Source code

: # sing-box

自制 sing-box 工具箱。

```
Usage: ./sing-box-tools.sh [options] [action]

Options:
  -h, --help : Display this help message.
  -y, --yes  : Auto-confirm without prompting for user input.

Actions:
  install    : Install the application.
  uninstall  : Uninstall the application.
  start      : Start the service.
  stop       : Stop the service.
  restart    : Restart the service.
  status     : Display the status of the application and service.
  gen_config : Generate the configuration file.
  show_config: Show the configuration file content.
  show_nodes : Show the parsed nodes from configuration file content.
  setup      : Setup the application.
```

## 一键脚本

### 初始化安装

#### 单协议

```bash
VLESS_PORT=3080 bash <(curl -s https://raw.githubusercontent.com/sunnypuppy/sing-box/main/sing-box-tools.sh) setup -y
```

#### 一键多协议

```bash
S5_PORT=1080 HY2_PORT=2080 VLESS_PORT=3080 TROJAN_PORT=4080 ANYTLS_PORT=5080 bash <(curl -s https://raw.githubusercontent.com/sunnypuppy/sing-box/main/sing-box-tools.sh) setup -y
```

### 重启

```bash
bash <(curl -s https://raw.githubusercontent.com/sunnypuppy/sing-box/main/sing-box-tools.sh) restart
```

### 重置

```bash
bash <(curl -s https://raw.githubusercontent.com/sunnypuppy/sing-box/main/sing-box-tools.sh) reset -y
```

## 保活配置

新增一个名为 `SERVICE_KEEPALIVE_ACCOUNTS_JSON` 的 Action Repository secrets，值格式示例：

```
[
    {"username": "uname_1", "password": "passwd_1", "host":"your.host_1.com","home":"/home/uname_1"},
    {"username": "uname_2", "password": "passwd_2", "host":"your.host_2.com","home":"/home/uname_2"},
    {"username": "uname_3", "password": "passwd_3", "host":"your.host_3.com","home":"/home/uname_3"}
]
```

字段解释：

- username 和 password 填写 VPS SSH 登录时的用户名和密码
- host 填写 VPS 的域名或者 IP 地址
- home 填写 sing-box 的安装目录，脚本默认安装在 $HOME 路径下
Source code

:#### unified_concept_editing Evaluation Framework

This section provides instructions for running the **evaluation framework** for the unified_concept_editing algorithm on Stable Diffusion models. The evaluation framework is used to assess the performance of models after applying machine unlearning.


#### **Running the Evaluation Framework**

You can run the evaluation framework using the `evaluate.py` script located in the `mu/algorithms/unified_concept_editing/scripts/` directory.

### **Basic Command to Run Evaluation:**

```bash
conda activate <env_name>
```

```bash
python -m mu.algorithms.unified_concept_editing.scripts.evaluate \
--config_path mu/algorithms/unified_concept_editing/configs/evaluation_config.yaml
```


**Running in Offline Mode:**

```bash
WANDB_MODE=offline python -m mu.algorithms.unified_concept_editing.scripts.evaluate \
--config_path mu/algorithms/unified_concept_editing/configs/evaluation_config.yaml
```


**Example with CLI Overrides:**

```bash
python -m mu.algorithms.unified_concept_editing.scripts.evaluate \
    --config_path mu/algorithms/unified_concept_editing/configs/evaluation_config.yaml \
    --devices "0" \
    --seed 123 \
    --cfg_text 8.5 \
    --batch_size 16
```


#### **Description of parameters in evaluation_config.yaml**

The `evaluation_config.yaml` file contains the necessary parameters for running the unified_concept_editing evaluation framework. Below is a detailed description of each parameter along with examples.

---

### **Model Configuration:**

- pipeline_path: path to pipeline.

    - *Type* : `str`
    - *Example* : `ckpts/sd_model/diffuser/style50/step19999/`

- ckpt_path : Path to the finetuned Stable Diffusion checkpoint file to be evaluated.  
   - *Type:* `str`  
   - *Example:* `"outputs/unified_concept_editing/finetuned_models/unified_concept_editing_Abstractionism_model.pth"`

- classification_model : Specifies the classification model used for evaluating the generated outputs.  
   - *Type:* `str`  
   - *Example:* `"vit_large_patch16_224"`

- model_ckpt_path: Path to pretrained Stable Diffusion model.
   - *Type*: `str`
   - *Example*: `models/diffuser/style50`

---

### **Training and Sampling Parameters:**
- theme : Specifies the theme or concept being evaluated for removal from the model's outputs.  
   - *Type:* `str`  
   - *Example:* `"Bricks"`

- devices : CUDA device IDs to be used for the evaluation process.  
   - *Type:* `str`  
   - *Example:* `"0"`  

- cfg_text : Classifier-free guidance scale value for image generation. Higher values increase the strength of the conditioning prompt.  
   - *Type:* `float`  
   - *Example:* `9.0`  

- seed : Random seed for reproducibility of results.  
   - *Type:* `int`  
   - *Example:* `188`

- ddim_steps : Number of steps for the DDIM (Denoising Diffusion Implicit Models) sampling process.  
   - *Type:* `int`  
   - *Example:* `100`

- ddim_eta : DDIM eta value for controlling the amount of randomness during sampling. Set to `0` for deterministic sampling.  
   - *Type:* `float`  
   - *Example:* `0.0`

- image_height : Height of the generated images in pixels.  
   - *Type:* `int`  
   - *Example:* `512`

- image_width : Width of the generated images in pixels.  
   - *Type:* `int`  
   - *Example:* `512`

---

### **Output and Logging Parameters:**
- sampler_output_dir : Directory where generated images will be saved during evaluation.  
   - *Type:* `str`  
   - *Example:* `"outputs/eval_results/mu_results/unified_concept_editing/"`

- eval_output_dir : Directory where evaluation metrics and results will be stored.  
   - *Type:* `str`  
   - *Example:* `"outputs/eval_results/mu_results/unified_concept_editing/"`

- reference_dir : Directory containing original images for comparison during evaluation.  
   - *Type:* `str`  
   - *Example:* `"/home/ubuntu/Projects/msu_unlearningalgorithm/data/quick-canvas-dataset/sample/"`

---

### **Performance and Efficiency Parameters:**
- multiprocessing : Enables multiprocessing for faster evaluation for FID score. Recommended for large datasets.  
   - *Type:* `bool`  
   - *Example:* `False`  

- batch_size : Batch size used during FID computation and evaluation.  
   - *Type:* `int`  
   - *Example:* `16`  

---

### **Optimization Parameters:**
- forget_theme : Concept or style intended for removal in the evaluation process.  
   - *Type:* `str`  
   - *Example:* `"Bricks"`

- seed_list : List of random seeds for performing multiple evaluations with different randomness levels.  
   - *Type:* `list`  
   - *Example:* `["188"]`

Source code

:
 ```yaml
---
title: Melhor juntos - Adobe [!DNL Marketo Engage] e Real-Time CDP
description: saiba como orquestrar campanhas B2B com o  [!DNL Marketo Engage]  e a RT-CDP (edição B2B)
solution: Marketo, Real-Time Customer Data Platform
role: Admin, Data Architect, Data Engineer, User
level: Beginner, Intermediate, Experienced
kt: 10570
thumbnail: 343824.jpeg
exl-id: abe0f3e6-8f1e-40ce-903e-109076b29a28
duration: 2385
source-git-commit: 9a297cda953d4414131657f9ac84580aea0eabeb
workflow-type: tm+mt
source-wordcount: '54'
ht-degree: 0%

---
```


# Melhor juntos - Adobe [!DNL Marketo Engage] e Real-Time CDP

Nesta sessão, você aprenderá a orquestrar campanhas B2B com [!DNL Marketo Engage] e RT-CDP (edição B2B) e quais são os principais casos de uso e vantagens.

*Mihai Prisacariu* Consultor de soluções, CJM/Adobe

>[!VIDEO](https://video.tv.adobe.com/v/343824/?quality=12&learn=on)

> **GOAL OF THE EXERCISE**
Scan the listing above and copy all lines containing the word "githubusercontent".

> **EXERCISE RESULT**
VLESS_PORT=3080 bash <(curl -s https://raw.githubusercontent.com/sunnypuppy/sing-box/main/sing-box-tools.sh) setup -y
S5_PORT=1080 HY2_PORT=2080 VLESS_PORT=3080 TROJAN_PORT=4080 ANYTLS_PORT=5080 bash <(curl -s https://raw.githubusercontent.com/sunnypuppy/sing-box/main/sing-box-tools.sh) setup -y
bash <(curl -s https://raw.githubusercontent.com/sunnypuppy/sing-box/main/sing-box-tools.sh) restart
bash <(curl -s https://raw.githubusercontent.com/sunnypuppy/sing-box/main/sing-box-tools.sh) reset -y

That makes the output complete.